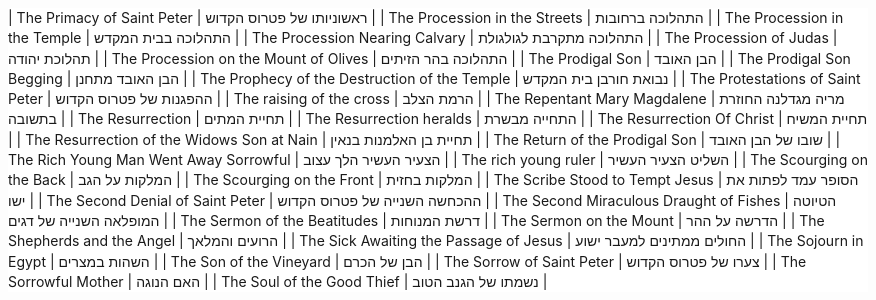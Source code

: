 | The Primacy of Saint Peter                                                                     | ראשוניותו של פטרוס הקדוש                                                        |
| The Procession in the Streets                                                                  | התהלוכה ברחובות                                                                 |
| The Procession in the Temple                                                                   | התהלוכה בבית המקדש                                                              |
| The Procession Nearing Calvary                                                                 | התהלוכה מתקרבת לגולגולת                                                         |
| The Procession of Judas                                                                        | תהלוכת יהודה                                                                    |
| The Procession on the Mount of Olives                                                          | התהלוכה בהר הזיתים                                                              |
| The Prodigal Son                                                                               | הבן האובד                                                                       |
| The Prodigal Son Begging                                                                       | הבן האובד מתחנן                                                                 |
| The Prophecy of the Destruction of the Temple                                                  | נבואת חורבן בית המקדש                                                           |
| The Protestations of Saint Peter                                                               | ההפגנות של פטרוס הקדוש                                                          |
| The raising of the cross                                                                       | הרמת הצלב                                                                       |
| The Repentant Mary Magdalene                                                                   | מריה מגדלנה החוזרת בתשובה                                                       |
| The Resurrection                                                                               | תחיית המתים                                                                     |
| The Resurrection heralds                                                                       | התחייה מבשרת                                                                    |
| The Resurrection Of Christ                                                                     | תחיית המשיח                                                                     |
| The Resurrection of the Widows Son at Nain                                                     | תחיית בן האלמנות בנאין                                                          |
| The Return of the Prodigal Son                                                                 | שובו של הבן האובד                                                               |
| The Rich Young Man Went Away Sorrowful                                                         | הצעיר העשיר הלך עצוב                                                            |
| The rich young ruler                                                                           | השליט הצעיר העשיר                                                               |
| The Scourging on the Back                                                                      | המלקות על הגב                                                                   |
| The Scourging on the Front                                                                     | המלקות בחזית                                                                    |
| The Scribe Stood to Tempt Jesus                                                                | הסופר עמד לפתות את ישו                                                          |
| The Second Denial of Saint Peter                                                               | ההכחשה השנייה של פטרוס הקדוש                                                    |
| The Second Miraculous Draught of Fishes                                                        | הטיוטה המופלאה השנייה של דגים                                                   |
| The Sermon of the Beatitudes                                                                   | דרשת המנוחות                                                                    |
| The Sermon on the Mount                                                                        | הדרשה על ההר                                                                    |
| The Shepherds and the Angel                                                                    | הרועים והמלאך                                                                   |
| The Sick Awaiting the Passage of Jesus                                                         | החולים ממתינים למעבר ישוע                                                       |
| The Sojourn in Egypt                                                                           | השהות במצרים                                                                    |
| The Son of the Vineyard                                                                        | הבן של הכרם                                                                     |
| The Sorrow of Saint Peter                                                                      | צערו של פטרוס הקדוש                                                             |
| The Sorrowful Mother                                                                           | האם הנוגה                                                                       |
| The Soul of the Good Thief                                                                     | נשמתו של הגנב הטוב                                                              |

==================================================

**Work to be completed:**
Produce only the lines from the line containing "in the Streets" through the line containing "The raising of", inclusive of both, exactly as they stand in the entries above.

**Written answer:**
| The Procession in the Streets                                                                  | התהלוכה ברחובות                                                                 |
| The Procession in the Temple                                                                   | התהלוכה בבית המקדש                                                              |
| The Procession Nearing Calvary                                                                 | התהלוכה מתקרבת לגולגולת                                                         |
| The Procession of Judas                                                                        | תהלוכת יהודה                                                                    |
| The Procession on the Mount of Olives                                                          | התהלוכה בהר הזיתים                                                              |
| The Prodigal Son                                                                               | הבן האובד                                                                       |
| The Prodigal Son Begging                                                                       | הבן האובד מתחנן                                                                 |
| The Prophecy of the Destruction of the Temple                                                  | נבואת חורבן בית המקדש                                                           |
| The Protestations of Saint Peter                                                               | ההפגנות של פטרוס הקדוש                                                          |
| The raising of the cross                                                                       | הרמת הצלב                                                                       |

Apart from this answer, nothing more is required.